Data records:
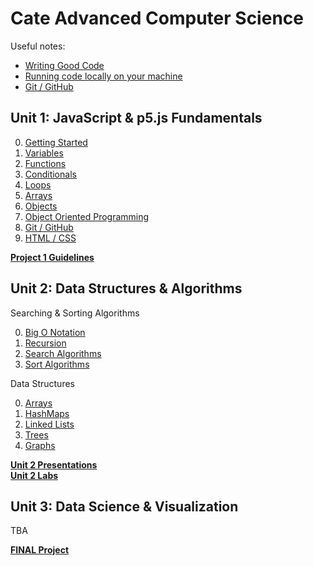 # Cate Advanced Computer Science

Useful notes:
* [Writing Good Code](assets/codestyle.md)  
* [Running code locally on your machine](assets/local.md)
* [Git / GitHub](unit1/8-Git/README.md)
## Unit 1: JavaScript & p5.js Fundamentals
0. [Getting Started](unit1/0-Getting%20Started/README.md)
1. [Variables](unit1/1-Variables/README.md)
2. [Functions](unit1/2-Functions/README.md)
3. [Conditionals](unit1/3-Conditionals/README.md)
4. [Loops](unit1/4-Loops/README.md)
5. [Arrays](unit1/5-Arrays/README.md)
6. [Objects](unit1/6-Objects/README.md)
7. [Object Oriented Programming](unit1/7-OOP/README.md)
8. [Git / GitHub](unit1/8-Git/README.md)
9. [HTML / CSS](unit1/9-HTML/README.md)

**[Project 1 Guidelines](unit1/project/README.md)**


## Unit 2: Data Structures & Algorithms

Searching & Sorting Algorithms  

0. [Big O Notation](unit2/algorithms/0-BigO/README.md)
1. [Recursion](unit2/algorithms/1-Recursion/README.md)
2. [Search Algorithms](unit2/algorithms/2-Search/README.md)
3. [Sort Algorithms](unit2/algorithms/3-Sort/README.md)

Data Structures 

0. [Arrays](unit2/data_structures/0-Arrays/README.md)
1. [HashMaps](unit2/data_structures/1-HashMap/README.md)
2. [Linked Lists](unit2/data_structures/2-LinkedLists/README.md)
3. [Trees](unit2/data_structures/3-Trees/README.md)
4. [Graphs](unit2/data_structures/4-Graphs/README.md)

**[Unit 2 Presentations](unit2/data_structures/presentation.md)**  
**[Unit 2 Labs](unit2/labs/README.md)**


## Unit 3: Data Science & Visualization
TBA

**[FINAL Project](unit3/project/README.md)**
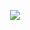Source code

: <div>
  <p align="center">
  <img src="https://readme-typing-svg.herokuapp.com/?color=0d8eceF&size=30&center=true&vCenter=true&width=550&height=70&lines=Hey+There+%F0%9F%91%8B,+I%27m+Socheat+LOY;">
  </p> 
  
</div>
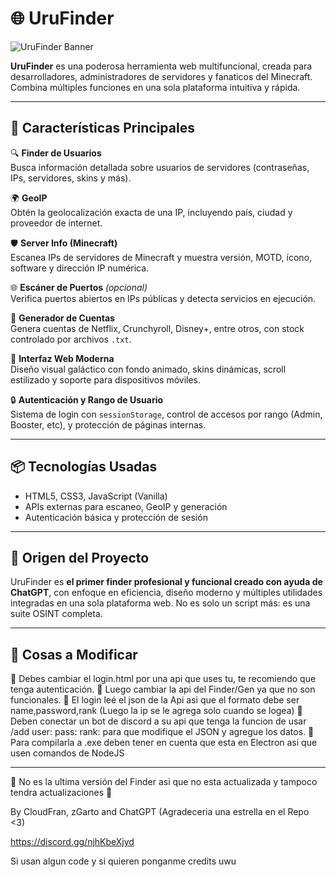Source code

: # 🌐 UruFinder

![UruFinder Banner](https://cdn.discordapp.com/attachments/1369603633552822302/1369721346795241512/descarga_2.png?ex=681ce3e9&is=681b9269&hm=20fd8beeca3f767ea7d4a37dec83fc28cdebd7f44a174bbf7d77a180162e36da&) <!-- Puedes cambiar este link por el tuyo -->

**UruFinder** es una poderosa herramienta web multifuncional, creada para desarrolladores, administradores de servidores y fanaticos del Minecraft. Combina múltiples funciones en una sola plataforma intuitiva y rápida.

---

## 🚀 Características Principales

🔍 **Finder de Usuarios**  
Busca información detallada sobre usuarios de servidores (contraseñas, IPs, servidores, skins y más).

🌍 **GeoIP**  
Obtén la geolocalización exacta de una IP, incluyendo país, ciudad y proveedor de internet.

🛡️ **Server Info (Minecraft)**  
Escanea IPs de servidores de Minecraft y muestra versión, MOTD, ícono, software y dirección IP numérica.

🌐 **Escáner de Puertos** *(opcional)*  
Verifica puertos abiertos en IPs públicas y detecta servicios en ejecución.

🧪 **Generador de Cuentas**  
Genera cuentas de Netflix, Crunchyroll, Disney+, entre otros, con stock controlado por archivos `.txt`.

🧭 **Interfaz Web Moderna**  
Diseño visual galáctico con fondo animado, skins dinámicas, scroll estilizado y soporte para dispositivos móviles.

🔒 **Autenticación y Rango de Usuario**  
Sistema de login con `sessionStorage`, control de accesos por rango (Admin, Booster, etc), y protección de páginas internas.

---

## 📦 Tecnologías Usadas

- HTML5, CSS3, JavaScript (Vanilla)
- APIs externas para escaneo, GeoIP y generación
- Autenticación básica y protección de sesión

---

## 🧠 Origen del Proyecto

UruFinder es **el primer finder profesional y funcional creado con ayuda de ChatGPT**, con enfoque en eficiencia, diseño moderno y múltiples utilidades integradas en una sola plataforma web. No es solo un script más: es una suite OSINT completa.

---

## 🔧 Cosas a Modificar

🔗 Debes cambiar el login.html por una api que uses tu, te recomiendo que tenga autenticación.
🔗 Luego cambiar la api del Finder/Gen ya que no son funcionales.
🔗 El login leé el json de la Api asi que el formato debe ser name,password,rank  (Luego la ip se le agrega solo cuando se logea)
🔗 Deben conectar un bot de discord a su api que tenga la funcion de usar /add user: pass: rank:  para que modifique el JSON y agregue los datos.
🔗 Para compilarla a .exe deben tener en cuenta que esta en Electron asi que usen comandos de NodeJS

---

🔴 No es la ultima versión del Finder asi que no esta actualizada y tampoco tendra actualizaciones 🔴


By CloudFran, zGarto and ChatGPT
(Agradeceria una estrella en el Repo <3)

https://discord.gg/njhKbeXjyd

Si usan algun code y si quieren ponganme credits uwu

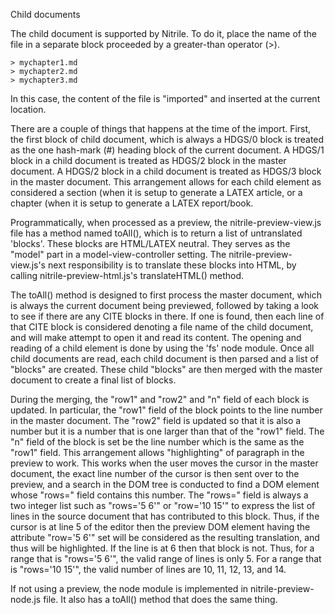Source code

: Child documents

The child document is supported by Nitrile. To do it, place the name 
of the file in a separate block proceeded by a greater-than operator (>).

    > mychapter1.md
    > mychapter2.md
    > mychapter3.md
    

In this case, the content of the file is "imported" and inserted
at the current location. 

There are a couple of things that happens at the time of the import.
First, the first block of child document, which is always a HDGS/0
block is treated as the one hash-mark (#) heading block of the current
document.  A HDGS/1 block in a child document is treated as HDGS/2
block in the master document.  A HDGS/2 block in a child document is
treated as HDGS/3 block in the master document.  This arrangement
allows for each child element as considered a section (when it is
setup to generate a LATEX article, or a chapter (when it is setup to
generate a LATEX report/book.

Programmatically, when processed as a preview, the
nitrile-preview-view.js file has a method named toAll(), which is to
return a list of untranslated 'blocks'.  These blocks are HTML/LATEX
neutral. They serves as the "model" part in a model-view-controller
setting. The nitrile-preview-view.js's next responsibility is to
translate these blocks into HTML, by calling nitrile-preview-html.js's
translateHTML() method.

The toAll() method is designed to first process the master document,
which is always the current document being previewed, followed by taking
a look to see if there are any CITE blocks in there. If one is found,
then each line of that CITE block is considered denoting a file name 
of the child document, and will make attempt to open it and read its
content. The opening and reading of a child element is done by using
the 'fs' node module. Once all child documents are read, each child
document is then parsed and a list of "blocks" are created. These 
child "blocks" are then merged with the master document to create 
a final list of blocks.

During the merging, the "row1" and "row2" and "n" field of each block
is updated. In particular, the "row1" field of the block points to the
line number in the master document. The "row2" field is updated so
that it is also a number but it is a number that is one larger than
that of the "row1" field.  The "n" field of the block is set be the
line number which is the same as the "row1" field. This arrangement
allows "highlighting" of paragraph in the preview to work. This works
when the user moves the cursor in the master document, the exact line
number of the cursor is then sent over to the preview, and a search
in the DOM tree is conducted to find a DOM element whose "rows=" field
contains this number. The "rows=" field is always a two integer list
such as "rows='5 6'" or "row='10 15'" to express the list of lines in
the source document that has contributed to this block. Thus, if the
cursor is at line 5 of the editor then the preview DOM element having
the attribute "row='5 6'" set will be considered as the resulting
translation, and thus will be highlighted. If the line is at 6 then 
that block is not. Thus, for a range that is "rows='5 6'", the valid 
range of lines is only 5. For a range that is "rows='10 15'", the
valid number of lines are 10, 11, 12, 13, and 14.

If not using a preview, the node module is implemented in
nitrile-preview-node.js file. It also has a toAll() method that does
the same thing. 




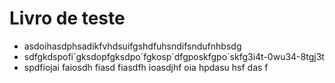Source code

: # Livro de teste

- asdoihasdphsadikfvhdsuifgshdfuhsndifsndufnhbsdg
- sdfgkdspofi´gksdopfgksdpo´fgkosp´dfgposkfgpo´skfg3i4t-0wu34-8tgj3t
- spdfiojai faiosdh fiasd fiasdfh ioasdjhf oia hpdasu hsf das f
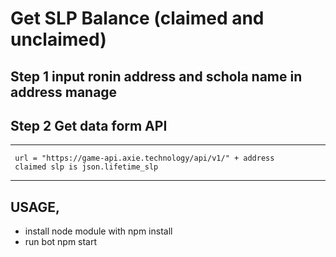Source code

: # Get SLP Balance (claimed and unclaimed)

## Step 1 input ronin address and schola name in address manage

## Step 2 Get data form API

---
     url = "https://game-api.axie.technology/api/v1/" + address
     claimed slp is json.lifetime_slp
---

## USAGE,
 - install node module with 
     npm install
 - run bot
    npm start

> [Directions]: Nothing but the lines from the first line of the records above to the line with "0. [Getting Started](unit1/0-Getting%20Started/README.md)", inclusive, should be transcribed exactly, and the pictures must be left out.

> [Answer to the exercise]:
 # Cate Advanced Computer Science

Useful notes:
* [Writing Good Code](assets/codestyle.md)  
* [Running code locally on your machine](assets/local.md)
* [Git / GitHub](unit1/8-Git/README.md)
## Unit 1: JavaScript & p5.js Fundamentals
0. [Getting Started](unit1/0-Getting%20Started/README.md)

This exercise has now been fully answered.